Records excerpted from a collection

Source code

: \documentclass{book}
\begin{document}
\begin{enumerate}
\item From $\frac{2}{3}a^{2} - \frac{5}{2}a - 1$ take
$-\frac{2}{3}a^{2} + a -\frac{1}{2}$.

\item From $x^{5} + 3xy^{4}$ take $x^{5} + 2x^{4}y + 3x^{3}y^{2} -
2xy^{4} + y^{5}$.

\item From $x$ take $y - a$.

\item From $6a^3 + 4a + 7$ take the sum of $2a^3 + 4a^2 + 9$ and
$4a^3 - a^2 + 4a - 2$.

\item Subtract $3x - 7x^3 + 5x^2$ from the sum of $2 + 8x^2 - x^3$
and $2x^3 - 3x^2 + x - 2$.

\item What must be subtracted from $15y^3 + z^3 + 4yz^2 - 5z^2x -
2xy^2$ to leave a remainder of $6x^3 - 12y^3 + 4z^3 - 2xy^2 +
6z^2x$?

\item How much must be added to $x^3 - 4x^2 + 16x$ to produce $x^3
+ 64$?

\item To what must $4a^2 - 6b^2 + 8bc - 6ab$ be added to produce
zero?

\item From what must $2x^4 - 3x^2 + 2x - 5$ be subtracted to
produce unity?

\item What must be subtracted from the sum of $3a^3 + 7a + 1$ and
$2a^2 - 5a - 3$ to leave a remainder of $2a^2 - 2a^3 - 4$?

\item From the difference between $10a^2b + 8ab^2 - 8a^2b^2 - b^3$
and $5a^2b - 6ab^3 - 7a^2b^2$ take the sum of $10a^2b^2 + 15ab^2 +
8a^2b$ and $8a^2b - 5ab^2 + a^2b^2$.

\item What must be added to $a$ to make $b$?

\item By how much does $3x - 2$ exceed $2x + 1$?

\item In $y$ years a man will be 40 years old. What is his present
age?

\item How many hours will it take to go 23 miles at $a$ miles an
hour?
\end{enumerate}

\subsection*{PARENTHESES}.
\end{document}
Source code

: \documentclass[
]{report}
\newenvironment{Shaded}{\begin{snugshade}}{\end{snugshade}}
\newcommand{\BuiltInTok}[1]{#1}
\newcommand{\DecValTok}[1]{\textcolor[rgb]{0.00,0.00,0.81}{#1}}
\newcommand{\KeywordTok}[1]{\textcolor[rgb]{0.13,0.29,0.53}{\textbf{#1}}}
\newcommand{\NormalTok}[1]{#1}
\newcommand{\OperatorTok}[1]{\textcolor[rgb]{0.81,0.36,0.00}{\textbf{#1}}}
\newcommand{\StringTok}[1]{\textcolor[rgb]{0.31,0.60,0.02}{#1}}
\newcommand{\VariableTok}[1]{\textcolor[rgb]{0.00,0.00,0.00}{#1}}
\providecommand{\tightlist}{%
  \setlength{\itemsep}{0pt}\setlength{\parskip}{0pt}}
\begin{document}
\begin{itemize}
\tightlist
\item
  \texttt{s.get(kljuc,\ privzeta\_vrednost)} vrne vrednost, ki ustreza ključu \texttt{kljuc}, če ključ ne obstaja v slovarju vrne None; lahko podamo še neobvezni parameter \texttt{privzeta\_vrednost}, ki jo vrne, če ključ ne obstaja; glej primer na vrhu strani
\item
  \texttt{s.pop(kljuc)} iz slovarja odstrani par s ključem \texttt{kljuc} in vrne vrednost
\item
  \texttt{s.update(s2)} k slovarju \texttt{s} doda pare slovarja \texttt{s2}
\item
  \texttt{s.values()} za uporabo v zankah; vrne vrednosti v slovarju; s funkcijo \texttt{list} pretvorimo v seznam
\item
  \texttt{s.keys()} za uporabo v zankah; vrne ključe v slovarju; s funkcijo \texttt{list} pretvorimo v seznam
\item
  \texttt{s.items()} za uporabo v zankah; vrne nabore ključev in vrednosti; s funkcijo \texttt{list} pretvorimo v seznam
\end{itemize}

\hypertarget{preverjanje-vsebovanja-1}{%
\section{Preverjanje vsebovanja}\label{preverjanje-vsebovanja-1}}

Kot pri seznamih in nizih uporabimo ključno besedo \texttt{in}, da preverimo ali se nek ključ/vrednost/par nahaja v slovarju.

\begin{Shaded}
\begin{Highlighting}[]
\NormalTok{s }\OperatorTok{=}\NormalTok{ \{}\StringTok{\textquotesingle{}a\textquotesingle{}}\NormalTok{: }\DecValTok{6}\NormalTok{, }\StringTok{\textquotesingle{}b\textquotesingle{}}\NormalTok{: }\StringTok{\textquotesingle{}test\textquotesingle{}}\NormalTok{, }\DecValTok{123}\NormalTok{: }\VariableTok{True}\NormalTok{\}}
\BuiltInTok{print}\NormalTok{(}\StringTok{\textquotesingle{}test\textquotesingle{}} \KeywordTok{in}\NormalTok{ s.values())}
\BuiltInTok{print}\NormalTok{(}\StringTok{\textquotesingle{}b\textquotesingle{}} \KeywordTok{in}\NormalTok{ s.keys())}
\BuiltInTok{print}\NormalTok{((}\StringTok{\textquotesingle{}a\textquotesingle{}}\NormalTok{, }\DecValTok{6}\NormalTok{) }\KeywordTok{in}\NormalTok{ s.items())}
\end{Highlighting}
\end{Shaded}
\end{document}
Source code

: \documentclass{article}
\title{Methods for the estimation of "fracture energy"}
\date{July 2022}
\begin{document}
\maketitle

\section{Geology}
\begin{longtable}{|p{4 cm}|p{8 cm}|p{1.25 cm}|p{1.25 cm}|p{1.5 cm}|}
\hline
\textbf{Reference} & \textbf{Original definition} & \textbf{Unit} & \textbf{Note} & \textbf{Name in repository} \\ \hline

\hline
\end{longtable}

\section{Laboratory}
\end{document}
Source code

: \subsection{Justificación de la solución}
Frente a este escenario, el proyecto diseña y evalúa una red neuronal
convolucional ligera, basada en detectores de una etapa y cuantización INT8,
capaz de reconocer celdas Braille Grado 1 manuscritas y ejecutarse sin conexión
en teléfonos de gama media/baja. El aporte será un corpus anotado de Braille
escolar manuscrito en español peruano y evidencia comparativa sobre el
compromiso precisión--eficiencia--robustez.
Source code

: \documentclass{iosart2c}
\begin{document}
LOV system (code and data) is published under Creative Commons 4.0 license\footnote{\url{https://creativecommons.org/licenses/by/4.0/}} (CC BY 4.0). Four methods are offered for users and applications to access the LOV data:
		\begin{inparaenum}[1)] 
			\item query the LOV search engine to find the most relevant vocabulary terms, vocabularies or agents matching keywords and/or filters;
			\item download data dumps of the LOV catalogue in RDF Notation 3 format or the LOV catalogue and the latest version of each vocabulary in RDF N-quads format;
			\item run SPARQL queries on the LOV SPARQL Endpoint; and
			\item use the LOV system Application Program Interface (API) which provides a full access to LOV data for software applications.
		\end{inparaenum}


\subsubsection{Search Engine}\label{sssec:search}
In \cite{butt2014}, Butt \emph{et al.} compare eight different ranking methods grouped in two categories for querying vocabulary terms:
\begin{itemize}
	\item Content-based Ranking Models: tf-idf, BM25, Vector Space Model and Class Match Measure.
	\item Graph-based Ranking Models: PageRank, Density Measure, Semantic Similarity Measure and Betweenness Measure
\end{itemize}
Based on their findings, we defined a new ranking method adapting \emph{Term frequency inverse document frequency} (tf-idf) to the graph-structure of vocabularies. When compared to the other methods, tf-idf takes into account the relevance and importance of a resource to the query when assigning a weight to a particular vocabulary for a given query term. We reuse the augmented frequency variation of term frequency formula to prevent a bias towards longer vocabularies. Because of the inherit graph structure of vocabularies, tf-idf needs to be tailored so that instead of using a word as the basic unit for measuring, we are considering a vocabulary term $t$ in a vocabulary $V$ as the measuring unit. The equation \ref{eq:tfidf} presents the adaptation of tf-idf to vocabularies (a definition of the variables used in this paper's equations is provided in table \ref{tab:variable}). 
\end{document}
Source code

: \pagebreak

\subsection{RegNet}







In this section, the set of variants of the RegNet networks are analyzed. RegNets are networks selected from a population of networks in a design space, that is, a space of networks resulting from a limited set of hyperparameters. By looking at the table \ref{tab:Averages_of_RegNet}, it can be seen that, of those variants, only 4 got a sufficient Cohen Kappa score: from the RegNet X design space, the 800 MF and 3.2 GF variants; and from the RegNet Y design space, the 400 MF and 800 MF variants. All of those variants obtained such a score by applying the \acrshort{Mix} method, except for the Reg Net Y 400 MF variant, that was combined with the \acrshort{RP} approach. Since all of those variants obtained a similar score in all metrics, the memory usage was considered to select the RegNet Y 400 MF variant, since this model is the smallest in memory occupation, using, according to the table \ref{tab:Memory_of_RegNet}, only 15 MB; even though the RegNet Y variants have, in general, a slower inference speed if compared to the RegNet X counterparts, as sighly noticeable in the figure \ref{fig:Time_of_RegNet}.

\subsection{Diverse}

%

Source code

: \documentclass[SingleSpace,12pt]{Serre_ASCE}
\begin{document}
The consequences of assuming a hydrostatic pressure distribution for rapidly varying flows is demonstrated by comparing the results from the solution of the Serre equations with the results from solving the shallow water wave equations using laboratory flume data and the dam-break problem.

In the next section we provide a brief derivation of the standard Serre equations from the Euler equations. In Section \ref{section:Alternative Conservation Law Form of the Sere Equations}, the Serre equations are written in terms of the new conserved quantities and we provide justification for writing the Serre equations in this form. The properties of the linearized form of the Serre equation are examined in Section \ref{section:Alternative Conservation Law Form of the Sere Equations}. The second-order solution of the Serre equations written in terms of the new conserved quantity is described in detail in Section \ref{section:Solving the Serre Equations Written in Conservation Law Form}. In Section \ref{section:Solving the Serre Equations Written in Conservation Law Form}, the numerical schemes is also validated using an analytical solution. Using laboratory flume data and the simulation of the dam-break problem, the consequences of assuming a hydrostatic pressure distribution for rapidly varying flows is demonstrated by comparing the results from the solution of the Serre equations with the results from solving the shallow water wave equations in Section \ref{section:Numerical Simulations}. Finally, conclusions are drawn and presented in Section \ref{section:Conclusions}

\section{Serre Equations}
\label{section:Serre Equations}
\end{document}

Task directions:
Repeat exactly the lines from the first line of the records above through the line containing "8x^2 - x^3$", both included, and nothing else.

Exercise solution:
Source code

: \documentclass{book}
\begin{document}
\begin{enumerate}
\item From $\frac{2}{3}a^{2} - \frac{5}{2}a - 1$ take
$-\frac{2}{3}a^{2} + a -\frac{1}{2}$.

\item From $x^{5} + 3xy^{4}$ take $x^{5} + 2x^{4}y + 3x^{3}y^{2} -
2xy^{4} + y^{5}$.

\item From $x$ take $y - a$.

\item From $6a^3 + 4a + 7$ take the sum of $2a^3 + 4a^2 + 9$ and
$4a^3 - a^2 + 4a - 2$.

\item Subtract $3x - 7x^3 + 5x^2$ from the sum of $2 + 8x^2 - x^3$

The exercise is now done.